Subatomic particles were discovered during the 1800s. For our purposes we will concentrate only on three of them, summarized in Table 1. The proton is located in the canter (or nucleus) of an atom, each atom has at least one proton.
- Protons have a charge of +1, and a mass of approximately 1 atomic mass unit (amu). Elements differ from each other in the number of protons they have, e.g. Hydrogen has 1 proton; Helium has 2.
- The neutron also is located in the atomic nucleus (except in Hydrogen). The neutron has no charge, and a mass of slightly over 1 amu. Some scientists propose the neutron is made up of a proton and electron-like particle.

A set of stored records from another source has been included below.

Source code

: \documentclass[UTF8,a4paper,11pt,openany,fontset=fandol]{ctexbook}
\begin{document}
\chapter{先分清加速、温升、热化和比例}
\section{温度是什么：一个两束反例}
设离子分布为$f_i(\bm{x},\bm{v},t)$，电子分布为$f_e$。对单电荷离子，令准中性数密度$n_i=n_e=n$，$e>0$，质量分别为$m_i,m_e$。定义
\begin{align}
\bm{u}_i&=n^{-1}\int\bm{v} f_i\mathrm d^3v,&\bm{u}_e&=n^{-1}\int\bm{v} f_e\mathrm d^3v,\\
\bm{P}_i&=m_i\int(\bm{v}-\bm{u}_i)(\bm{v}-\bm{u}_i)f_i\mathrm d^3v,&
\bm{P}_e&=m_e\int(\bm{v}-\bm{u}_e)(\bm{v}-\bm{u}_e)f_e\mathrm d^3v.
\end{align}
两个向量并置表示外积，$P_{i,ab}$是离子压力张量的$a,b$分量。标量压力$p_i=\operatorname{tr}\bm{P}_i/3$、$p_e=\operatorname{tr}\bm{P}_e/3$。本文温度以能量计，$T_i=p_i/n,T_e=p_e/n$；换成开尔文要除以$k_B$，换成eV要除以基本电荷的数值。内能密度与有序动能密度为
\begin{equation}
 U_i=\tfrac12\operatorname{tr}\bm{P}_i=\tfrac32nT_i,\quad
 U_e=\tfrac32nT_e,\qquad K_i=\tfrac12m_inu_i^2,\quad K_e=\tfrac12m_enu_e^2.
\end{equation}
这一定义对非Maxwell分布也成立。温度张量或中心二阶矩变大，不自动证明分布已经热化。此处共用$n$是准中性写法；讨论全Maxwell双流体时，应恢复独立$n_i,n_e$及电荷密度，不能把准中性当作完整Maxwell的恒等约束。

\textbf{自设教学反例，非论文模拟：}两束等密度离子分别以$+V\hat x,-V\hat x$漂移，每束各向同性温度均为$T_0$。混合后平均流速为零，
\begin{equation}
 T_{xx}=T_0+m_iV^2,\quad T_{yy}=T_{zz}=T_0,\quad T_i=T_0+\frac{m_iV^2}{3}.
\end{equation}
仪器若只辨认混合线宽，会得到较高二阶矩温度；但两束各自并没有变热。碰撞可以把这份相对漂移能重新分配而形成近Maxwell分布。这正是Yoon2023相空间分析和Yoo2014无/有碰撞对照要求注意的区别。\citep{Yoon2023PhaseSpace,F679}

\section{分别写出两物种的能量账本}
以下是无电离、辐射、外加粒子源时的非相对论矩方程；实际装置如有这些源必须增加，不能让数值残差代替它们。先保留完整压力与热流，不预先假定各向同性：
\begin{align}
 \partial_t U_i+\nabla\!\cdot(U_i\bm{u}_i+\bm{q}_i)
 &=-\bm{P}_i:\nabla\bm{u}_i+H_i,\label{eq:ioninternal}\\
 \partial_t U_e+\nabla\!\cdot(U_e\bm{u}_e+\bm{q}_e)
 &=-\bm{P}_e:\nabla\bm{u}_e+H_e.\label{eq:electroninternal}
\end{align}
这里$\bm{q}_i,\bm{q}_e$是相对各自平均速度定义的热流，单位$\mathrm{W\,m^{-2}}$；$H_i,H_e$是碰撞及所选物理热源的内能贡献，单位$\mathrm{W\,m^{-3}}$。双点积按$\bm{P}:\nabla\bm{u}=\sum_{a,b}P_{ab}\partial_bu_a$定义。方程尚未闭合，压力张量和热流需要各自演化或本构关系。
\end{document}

- The electron is a very small particle located outside the nucleus. Because they move at speeds near the speed of light the precise location of electrons is hard to pin down. Electrons occupy orbitals, or areas where they have a high statistical probability of occurring. The charge on an electron is -1. Its mass is negligible (approximately 1800 electrons are needed to equal the mass of one proton).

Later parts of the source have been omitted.